My domain name, "Pais au dela," is the original French translated here as "extent of land before me." My goal for this page will be to explore, in an ambling way at times, the great land before me hoping to find clarity as I advance. I will focus centrally though not exclusively on mental health issues in my stumbling march forward.

Wednesday, June 12, 2013

Chasm


Seeping lava oozing and solidity of the surface beginning to dry and harden into place. Several billion years of earth always shifting. A life. An eye blink.  A single instant of stillness. A snap shot a mere 80 years wide. Permanent light written onto silver bromide plates objectively captures the whole picture. Ca a été. Motionless and complete. Save the blurry splotch down at the bottom. And the unnamed forms halfway jutting into the upper left corner. A half road towards virgin forests unexplored? What lies just beyond the frame? A life that could have been? A cosmic finger slipped accidentally in front of the lens? The angle of the shot, some say, makes all the difference.

A river centuries deep cuts the banks steadily migrating several feet to the left over 20 years, steady drift that never arrives. Unnoticeable change finite and constant where billions of years ago a dry colossal mass of rock and dust hover in space and time. A hot loud bang diced the rock. Jagged, two parts slipped to either side of a miniscule fissure, at first imperceptible, separating what heavens vault had originally cracked.  

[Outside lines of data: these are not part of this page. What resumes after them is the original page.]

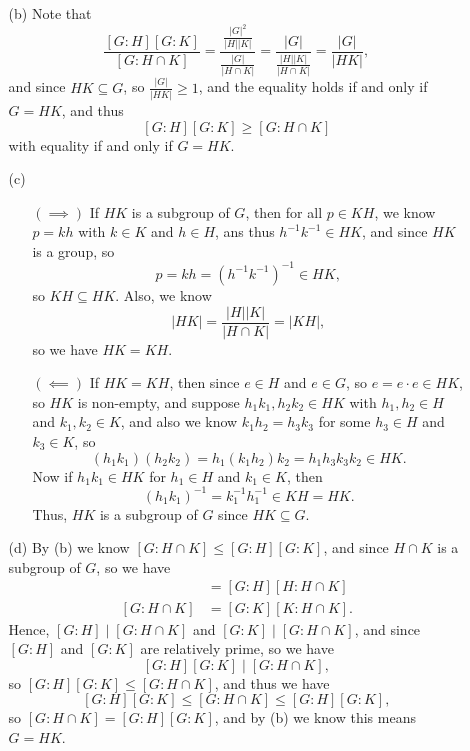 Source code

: \documentclass[a4paper,12pt]{article}
\begin{document}
\begin{enumerate}
\begin{itemize}
\[        \]  
        \item [(b)] Note that 
        \[
            \frac{[G:H][G:K]}{[G: H \cap K]} = \frac{\frac{\vert G \vert^2 }{\vert H \vert \vert K \vert }}{\frac{\vert G \vert }{\vert H \cap K \vert }} = \frac{\vert G \vert }{\frac{\vert H \vert \vert K \vert  }{\vert H \cap K \vert }} = \frac{\vert G \vert }{\vert H K \vert },
        \]
        and since \(HK \subseteq G\), so \(\frac{\vert G \vert }{\vert HK \vert }\ge 1 \), and the equality holds if and only if \(G = HK\), and thus
        \[
            [G:H] [G:K] \ge [G: H \cap K]
        \] with equality if and only if \(G = HK\). 
        \item [(c)] \vphantom{text}
        \begin{itemize}
            \item [\((\implies )\)] If \(HK\) is a subgroup of \(G\), then for all \(p \in KH\), we know \(p = kh\) with \(k \in K\) and \(h \in H\), ans thus \(h^{-1} k^{-1} \in HK\), and since \(HK\) is a group, so
            \[
                p = kh = \left( h^{-1} k^{-1} \right)^{-1} \in HK,
            \] so \(KH \subseteq HK\). Also, we know 
            \[
                \vert HK \vert = \frac{\vert H \vert \vert K \vert }{\vert H \cap K \vert } = \vert KH \vert, 
            \] so we have \(HK = KH\). 
            \item [\((\impliedby )\)] If \(HK = KH\), then since \(e \in H\) and \(e \in G\), so \(e = e \cdot e \in HK\), so \(HK\) is non-empty, and suppose \(h_1 k_1, h_2 k_2 \in HK\) with \(h_1, h_2 \in H\) and \(k_1, k_2 \in K\), and also we know \(k_1 h_2 = h_3 k_3\) for some \(h_3 \in H\) and \(k_3 \in K\), so 
            \[
                (h_1 k_1) (h_2 k_2) = h_1 (k_1 h_2) k_2 = h_1 h_3 k_3 k_2 \in HK.
            \] Now if \(h_1 k_1 \in HK\) for \(h_1 \in H\) and \(k_1 \in K\), then 
            \[
                \left( h_1 k_1 \right)^{-1} = k_1^{-1} h_1^{-1} \in KH = HK.
            \]   Thus, \(HK\) is a subgroup of \(G\) since \(HK \subseteq G\).  
        \end{itemize}
        \item [(d)] By (b) we know \([G: H \cap K] \le [G: H] [G: K]\), and since \(H \cap K\) is a subgroup of \(G\), so we have  
        \begin{align*}
            [G: H \cap K] &= [G: H] [H: H \cap K] \\
            [G: H \cap K] &= [G: K] [K : H \cap K].
        \end{align*} 
        Hence, \([G: H] \mid [G: H \cap K]\) and \([G:K] \mid [G: H \cap K]\), and since \([G:H]\) and \([G:K]\) are relatively prime, so we have 
        \[
            [G:H] [G:K] \mid [G: H \cap K],
        \] so \([G: H] [G:K] \le [G: H \cap K]\), and thus we have 
        \[
            [G: H] [G:K] \le [G: H \cap K] \le [G:H] [G:K],
        \] so \([G:H \cap K] = [G:H] [G:K]\), and by (b) we know this means \(G = HK\).  
    \end{itemize}


\end{enumerate}
\end{document}
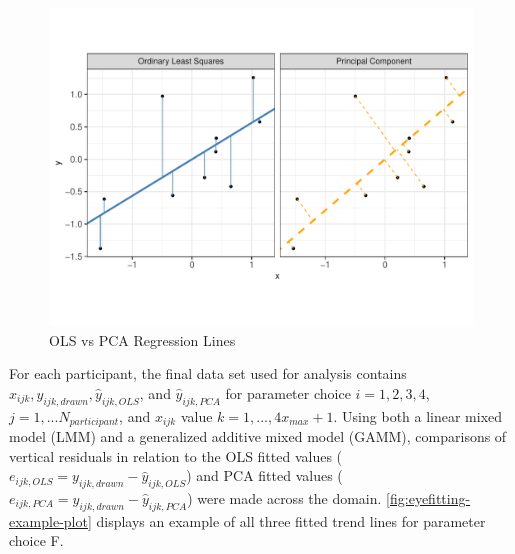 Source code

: \documentclass[print]{nuthesis}
\begin{document}
\begin{figure}[tbp]

{\centering \includegraphics[width=1\linewidth,]{thesis_files/figure-latex/ols-vs-pca-example-1} 

}

\caption{OLS vs PCA Regression Lines}\label{fig:ols-vs-pca-example}
\end{figure}

For each participant, the final data set used for analysis contains \(x_{ijk}, y_{ijk,drawn}, \hat y_{ijk,OLS}\), and \(\hat y_{ijk,PCA}\) for parameter choice \(i = 1,2,3,4\), \(j = 1,...N_{participant}\), and \(x_{ijk}\) value \(k = 1, ...,4 x_{max} + 1\).
Using both a linear mixed model (LMM) and a generalized additive mixed model (GAMM), comparisons of vertical residuals in relation to the OLS fitted values (\(e_{ijk,OLS} = y_{ijk,drawn} - \hat y_{ijk,OLS}\)) and PCA fitted values (\(e_{ijk,PCA} = y_{ijk,drawn} - \hat y_{ijk,PCA}\)) were made across the domain.
\cref{fig:eyefitting-example-plot} displays an example of all three fitted trend lines for parameter choice F.
\end{document}

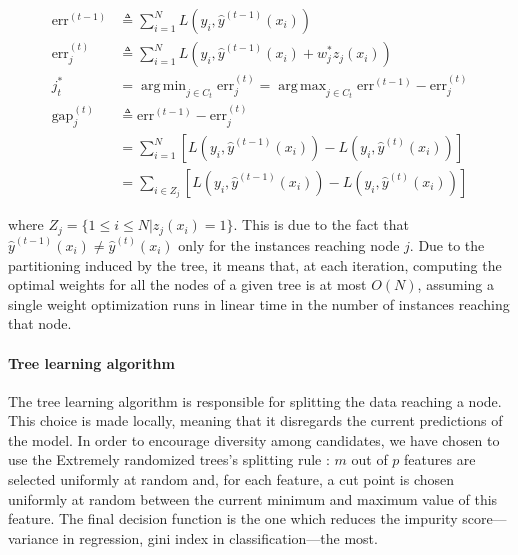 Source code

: \documentclass{article}
\DeclareMathOperator*{\argmin}{arg\,min}
\DeclareMathOperator*{\argmax}{arg\,max}
\begin{document}
\vspace*{-\baselineskip}
\begin{align}\label{eq:nodeSel}
\text{err}^{(t-1)} & \triangleq \sum_{i=1}^{N} L \left(y_i, 
\hat{y}^{(t-1)}(x_i)  \right) \\
\text{err}_j^{(t)} & \triangleq \sum_{i=1}^{N} L \left(y_i, 
\hat{y}^{(t-1)}(x_i) + w_j^* z_j(x_i)  \right) \\
j_t^* &= \argmin_{j \in C_t} \text{err}_j^{(t)} = \argmax_{j \in C_t} 
\text{err}^{(t-1)} - \text{err}_j^{(t)} \\
\text{gap}_j^{(t)} & \triangleq \text{err}^{(t-1)} - \text{err}_j^{(t)} \\
&= \sum_{i=1}^{N} \left[ L\left(y_i, \hat{y}^{(t-1)}(x_i)\right) - L\left(y_i, 
\hat{y}^{(t)}(x_i)\right) \right] \\
&= \sum_{i\in Z_j} \left[ L\left(y_i, \hat{y}^{(t-1)}(x_i)\right) - L\left(y_i, 
\hat{y}^{(t)}(x_i)\right) \right]
\end{align}
\vspace*{-\baselineskip}

where $Z_j = \{1 \leq i \leq N | z_j (x_i) = 1 \}$. This is due to the fact that
$\hat{y}^{(t-1)}(x_i) \neq \hat{y}^{(t)}(x_i)$ only for the instances 
reaching node $j$. Due to the partitioning induced by the tree, 
it means that, at each iteration, computing the optimal weights for all the 
nodes of a given tree is at most $O(N)$, assuming a single weight optimization 
runs in linear time in the number of instances reaching that node.

\paragraph{Tree learning algorithm}
The tree learning algorithm is responsible for splitting the data reaching a 
node. This choice is made locally, meaning that it disregards the current 
predictions of the model. In order to encourage diversity among candidates, we 
have chosen to use the Extremely randomized trees's splitting rule 
\cite{extratrees}: $m$ out of $p$ features are selected uniformly at random 
and, for each feature, a cut point is chosen uniformly at random between the 
current minimum and maximum value of this feature. The final decision function 
is the one which reduces the impurity score---variance in regression, gini 
index in classification---the most.
\end{document}
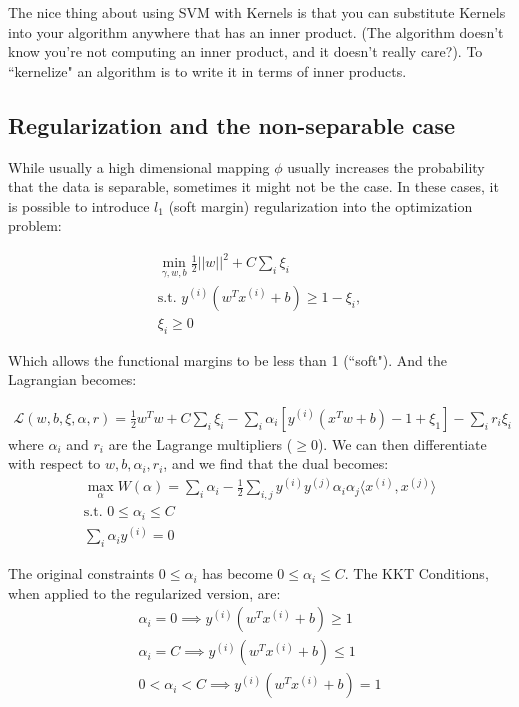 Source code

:\documentclass[letterpaper,10pt]{article}
\begin{document}
The nice thing about using SVM with Kernels is that you can substitute Kernels into your algorithm anywhere that has an inner product. (The algorithm doesn't know you're not computing an inner product, and it doesn't really care?). To ``kernelize" an algorithm is to write it in terms of inner products.

\subsection{Regularization and the non-separable case}
While usually a high dimensional mapping $\phi$ usually increases the probability that the data is separable, sometimes it might not be the case. In these cases, it is possible to introduce $l_1$ (soft margin) regularization into the optimization problem:

\begin{align}
\min_{\gamma, w, b} \frac{1}{2} ||w||^2 + C\sum_i \xi_i \\
\text{s.t. } y^{(i)}(w^Tx^{(i)} + b) \geq 1 - \xi_i, \\
\xi_i \geq 0
\end{align}

Which allows the functional margins to be less than 1 (``soft"). And the Lagrangian becomes:

\begin{align}
\mathcal{L}(w,b,\xi,\alpha,r) = \frac{1}{2}w^Tw + C\sum_i \xi_i - \sum_i \alpha_i \left[ y^{(i)} (x^Tw + b) - 1 + \xi_1 \right] - \sum_i r_i \xi_i
\end{align}
where $\alpha_i$ and $r_i$ are the Lagrange multipliers ($\geq 0$). We can then differentiate with respect to $w,b,\alpha_i,r_i$, and we find that the dual becomes:
\begin{align}
\max_\alpha W(\alpha) = \sum_i \alpha_i - \frac{1}{2} \sum_{i,j} y^{(i)} y^{(j)} \alpha_i \alpha_j \langle x^{(i)}, x^{(j)} \rangle \\
\text{s.t. } 0 \leq \alpha_i \leq C \\
\sum_i \alpha_i y^{(i)} = 0
\end{align}


The original constraints $0 \leq \alpha_i$ has become $0 \leq \alpha_i \leq C$. The KKT Conditions, when applied to the regularized version, are:
\begin{align}
\alpha_i = 0 \implies y^{(i)} (w^T x^{(i)} + b) \geq 1\\
\alpha_i = C \implies y^{(i)} (w^T x^{(i)} + b) \leq 1\\
0 < \alpha_i < C \implies y^{(i)} (w^T x^{(i)} + b) = 1
\end{align}
\end{document}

Time passes. With cartoon like fluidity, the fissure yawns apart. Two sublime and daunting stones repel each other and float divided by emptiness out further and further towards opposite ends of existence. Slowly the momentum dwindles and eventually comes to a full stop. The rocks spin wildly in place, out of synch, unguided, heads flipping and rotating, pointing sometimes up or down or backwards, momentarily towards and then back away from each other. A blade of grass dwarfed by light years sprouts from nothing. Faint sounds of water trickle intermittently.

The rocks are still and nearly aligned, several inches closer to each other maybe, but on this scale, it’s hard to tell. The blade of grass lengthens and several others appear. Sounds grow louder, some indistinguishable, potential signs of animated life or simply expanded notes of the mineral stream passing. The rocks are closer—it is clear—and moving again, slowly accelerating back towards their starting place. Several drops develop scattered with large empty gaps between them. Elements on mismatched scales are converging, negotiating the steps of coherence. Drops expand into puddles their blurry edges filling up the blanks between them, and pushed by the force of approaching stone, puddles find each other and flow together. Things are moving fast now. Lush vegetation bursting open. Rocks lengthening and flattening. Distinct rustlings in the brush. A steady rush of water audible as the stream shades in a final remaining hole at its center.   

The edges of land and river are close. Water spills outward in all directions, an uneven ameba-like advance searching for a barrier. A first foot splashes aground and fills up the stone's outer contours. Then another upstream, and another and another. All along the shore where water touches rock, the flow recedes back towards the river’s center, spinning as it retreats coloring in the last remaining gaps to form unbroken contiguous banks fixed and reestablished back where we know them.